━━━ DATA EXCERPTS

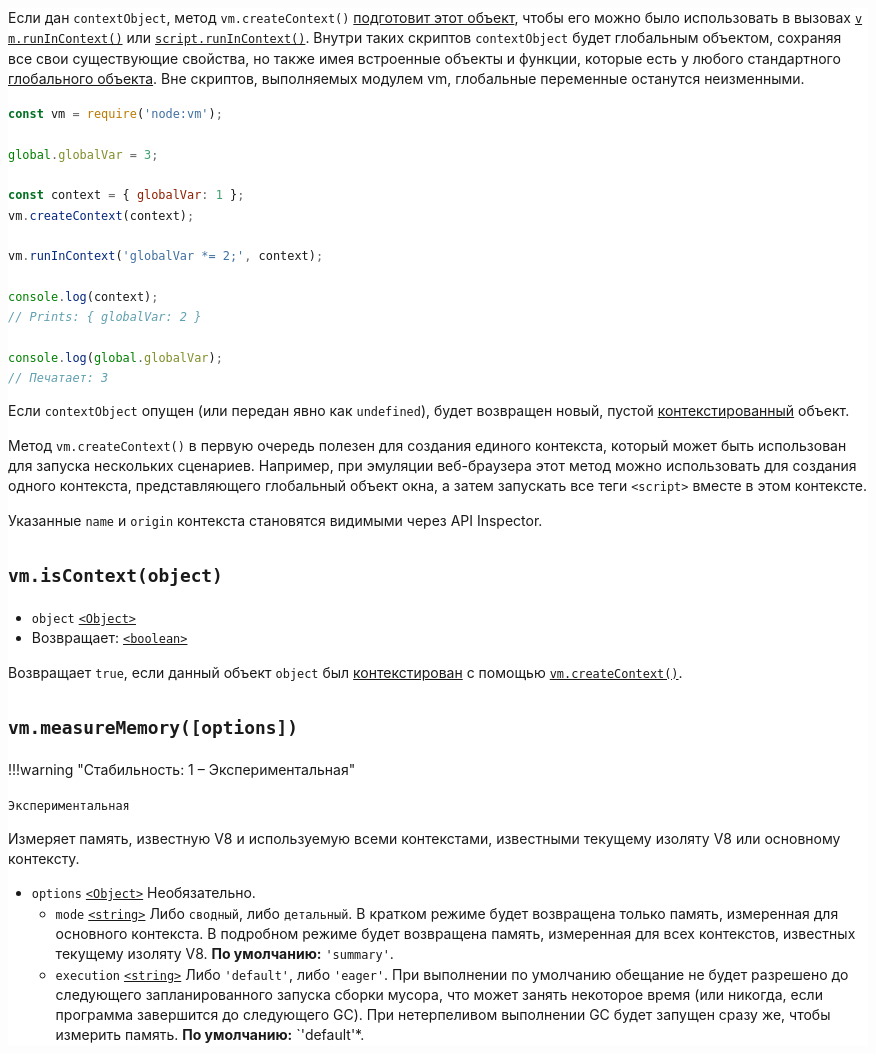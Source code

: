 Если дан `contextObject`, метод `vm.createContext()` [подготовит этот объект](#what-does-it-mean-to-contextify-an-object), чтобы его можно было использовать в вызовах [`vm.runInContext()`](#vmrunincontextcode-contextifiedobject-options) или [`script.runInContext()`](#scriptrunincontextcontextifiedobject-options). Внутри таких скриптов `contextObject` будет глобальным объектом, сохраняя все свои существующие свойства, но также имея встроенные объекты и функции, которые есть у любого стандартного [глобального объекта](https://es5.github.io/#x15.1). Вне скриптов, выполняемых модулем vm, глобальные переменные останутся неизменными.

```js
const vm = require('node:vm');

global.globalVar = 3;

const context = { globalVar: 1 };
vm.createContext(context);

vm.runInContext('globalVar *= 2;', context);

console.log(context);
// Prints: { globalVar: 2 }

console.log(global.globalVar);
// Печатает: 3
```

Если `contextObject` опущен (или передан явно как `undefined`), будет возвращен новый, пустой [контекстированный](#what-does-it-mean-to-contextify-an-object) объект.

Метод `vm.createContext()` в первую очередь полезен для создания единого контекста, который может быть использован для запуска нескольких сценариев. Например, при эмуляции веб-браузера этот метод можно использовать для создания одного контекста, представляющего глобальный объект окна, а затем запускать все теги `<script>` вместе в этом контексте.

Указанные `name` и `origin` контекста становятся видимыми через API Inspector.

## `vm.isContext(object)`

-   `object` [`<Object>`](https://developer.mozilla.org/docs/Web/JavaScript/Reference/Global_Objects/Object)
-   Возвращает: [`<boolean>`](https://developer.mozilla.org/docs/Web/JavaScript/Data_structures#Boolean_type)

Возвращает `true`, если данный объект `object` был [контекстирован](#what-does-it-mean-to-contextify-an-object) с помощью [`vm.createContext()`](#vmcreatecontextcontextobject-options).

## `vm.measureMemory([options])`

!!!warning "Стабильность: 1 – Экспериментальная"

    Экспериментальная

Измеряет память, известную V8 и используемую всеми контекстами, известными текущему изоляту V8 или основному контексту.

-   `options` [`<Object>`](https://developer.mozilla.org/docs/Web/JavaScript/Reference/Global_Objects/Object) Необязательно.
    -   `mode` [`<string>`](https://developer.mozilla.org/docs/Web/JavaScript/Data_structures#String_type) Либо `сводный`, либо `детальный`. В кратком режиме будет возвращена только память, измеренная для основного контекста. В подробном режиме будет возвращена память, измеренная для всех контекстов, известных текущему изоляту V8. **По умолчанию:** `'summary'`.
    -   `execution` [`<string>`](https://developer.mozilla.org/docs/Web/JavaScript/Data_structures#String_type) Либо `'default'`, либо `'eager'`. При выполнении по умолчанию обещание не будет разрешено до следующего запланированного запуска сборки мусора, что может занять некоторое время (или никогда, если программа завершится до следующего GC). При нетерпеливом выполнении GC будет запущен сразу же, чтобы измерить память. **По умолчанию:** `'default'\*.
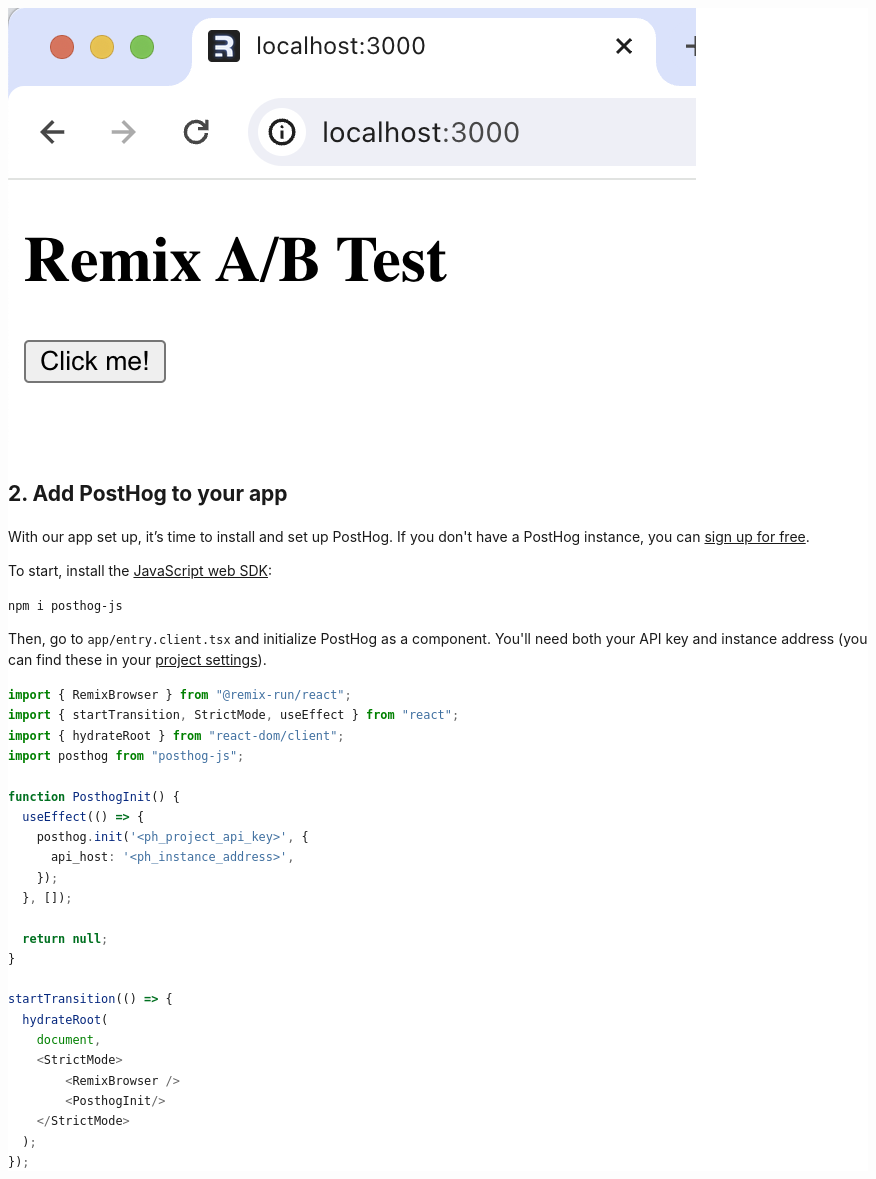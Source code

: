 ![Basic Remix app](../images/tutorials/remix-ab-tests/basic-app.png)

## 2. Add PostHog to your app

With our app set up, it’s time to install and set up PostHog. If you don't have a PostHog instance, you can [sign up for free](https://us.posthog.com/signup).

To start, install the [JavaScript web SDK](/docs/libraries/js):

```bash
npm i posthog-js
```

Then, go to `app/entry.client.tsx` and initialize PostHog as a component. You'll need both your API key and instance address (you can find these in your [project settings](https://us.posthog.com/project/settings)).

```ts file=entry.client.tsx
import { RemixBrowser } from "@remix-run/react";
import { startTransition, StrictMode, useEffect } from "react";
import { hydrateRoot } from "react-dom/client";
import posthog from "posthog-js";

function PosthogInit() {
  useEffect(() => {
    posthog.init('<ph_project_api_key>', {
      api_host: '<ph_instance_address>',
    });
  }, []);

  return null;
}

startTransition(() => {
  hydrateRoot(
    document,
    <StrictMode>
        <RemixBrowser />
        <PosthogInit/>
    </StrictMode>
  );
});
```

━━━━━━

● TASK STATEMENT: Every line of the listing should be copied precisely, with images omitted.

● REPLY:
Source code

: Если дан `contextObject`, метод `vm.createContext()` [подготовит этот объект](#what-does-it-mean-to-contextify-an-object), чтобы его можно было использовать в вызовах [`vm.runInContext()`](#vmrunincontextcode-contextifiedobject-options) или [`script.runInContext()`](#scriptrunincontextcontextifiedobject-options). Внутри таких скриптов `contextObject` будет глобальным объектом, сохраняя все свои существующие свойства, но также имея встроенные объекты и функции, которые есть у любого стандартного [глобального объекта](https://es5.github.io/#x15.1). Вне скриптов, выполняемых модулем vm, глобальные переменные останутся неизменными.

```js
const vm = require('node:vm');

global.globalVar = 3;

const context = { globalVar: 1 };
vm.createContext(context);

vm.runInContext('globalVar *= 2;', context);

console.log(context);
// Prints: { globalVar: 2 }

console.log(global.globalVar);
// Печатает: 3
```

Если `contextObject` опущен (или передан явно как `undefined`), будет возвращен новый, пустой [контекстированный](#what-does-it-mean-to-contextify-an-object) объект.

Метод `vm.createContext()` в первую очередь полезен для создания единого контекста, который может быть использован для запуска нескольких сценариев. Например, при эмуляции веб-браузера этот метод можно использовать для создания одного контекста, представляющего глобальный объект окна, а затем запускать все теги `<script>` вместе в этом контексте.

Указанные `name` и `origin` контекста становятся видимыми через API Inspector.

## `vm.isContext(object)`

-   `object` [`<Object>`](https://developer.mozilla.org/docs/Web/JavaScript/Reference/Global_Objects/Object)
-   Возвращает: [`<boolean>`](https://developer.mozilla.org/docs/Web/JavaScript/Data_structures#Boolean_type)

Возвращает `true`, если данный объект `object` был [контекстирован](#what-does-it-mean-to-contextify-an-object) с помощью [`vm.createContext()`](#vmcreatecontextcontextobject-options).

## `vm.measureMemory([options])`

!!!warning "Стабильность: 1 – Экспериментальная"

    Экспериментальная

Измеряет память, известную V8 и используемую всеми контекстами, известными текущему изоляту V8 или основному контексту.

-   `options` [`<Object>`](https://developer.mozilla.org/docs/Web/JavaScript/Reference/Global_Objects/Object) Необязательно.
    -   `mode` [`<string>`](https://developer.mozilla.org/docs/Web/JavaScript/Data_structures#String_type) Либо `сводный`, либо `детальный`. В кратком режиме будет возвращена только память, измеренная для основного контекста. В подробном режиме будет возвращена память, измеренная для всех контекстов, известных текущему изоляту V8. **По умолчанию:** `'summary'`.
    -   `execution` [`<string>`](https://developer.mozilla.org/docs/Web/JavaScript/Data_structures#String_type) Либо `'default'`, либо `'eager'`. При выполнении по умолчанию обещание не будет разрешено до следующего запланированного запуска сборки мусора, что может занять некоторое время (или никогда, если программа завершится до следующего GC). При нетерпеливом выполнении GC будет запущен сразу же, чтобы измерить память. **По умолчанию:** `'default'\*.
Source code

: ![Basic Remix app](../images/tutorials/remix-ab-tests/basic-app.png)

## 2. Add PostHog to your app

With our app set up, it’s time to install and set up PostHog. If you don't have a PostHog instance, you can [sign up for free](https://us.posthog.com/signup).

To start, install the [JavaScript web SDK](/docs/libraries/js):

```bash
npm i posthog-js
```

Then, go to `app/entry.client.tsx` and initialize PostHog as a component. You'll need both your API key and instance address (you can find these in your [project settings](https://us.posthog.com/project/settings)).

```ts file=entry.client.tsx
import { RemixBrowser } from "@remix-run/react";
import { startTransition, StrictMode, useEffect } from "react";
import { hydrateRoot } from "react-dom/client";
import posthog from "posthog-js";

function PosthogInit() {
  useEffect(() => {
    posthog.init('<ph_project_api_key>', {
      api_host: '<ph_instance_address>',
    });
  }, []);

  return null;
}

startTransition(() => {
  hydrateRoot(
    document,
    <StrictMode>
        <RemixBrowser />
        <PosthogInit/>
    </StrictMode>
  );
});
```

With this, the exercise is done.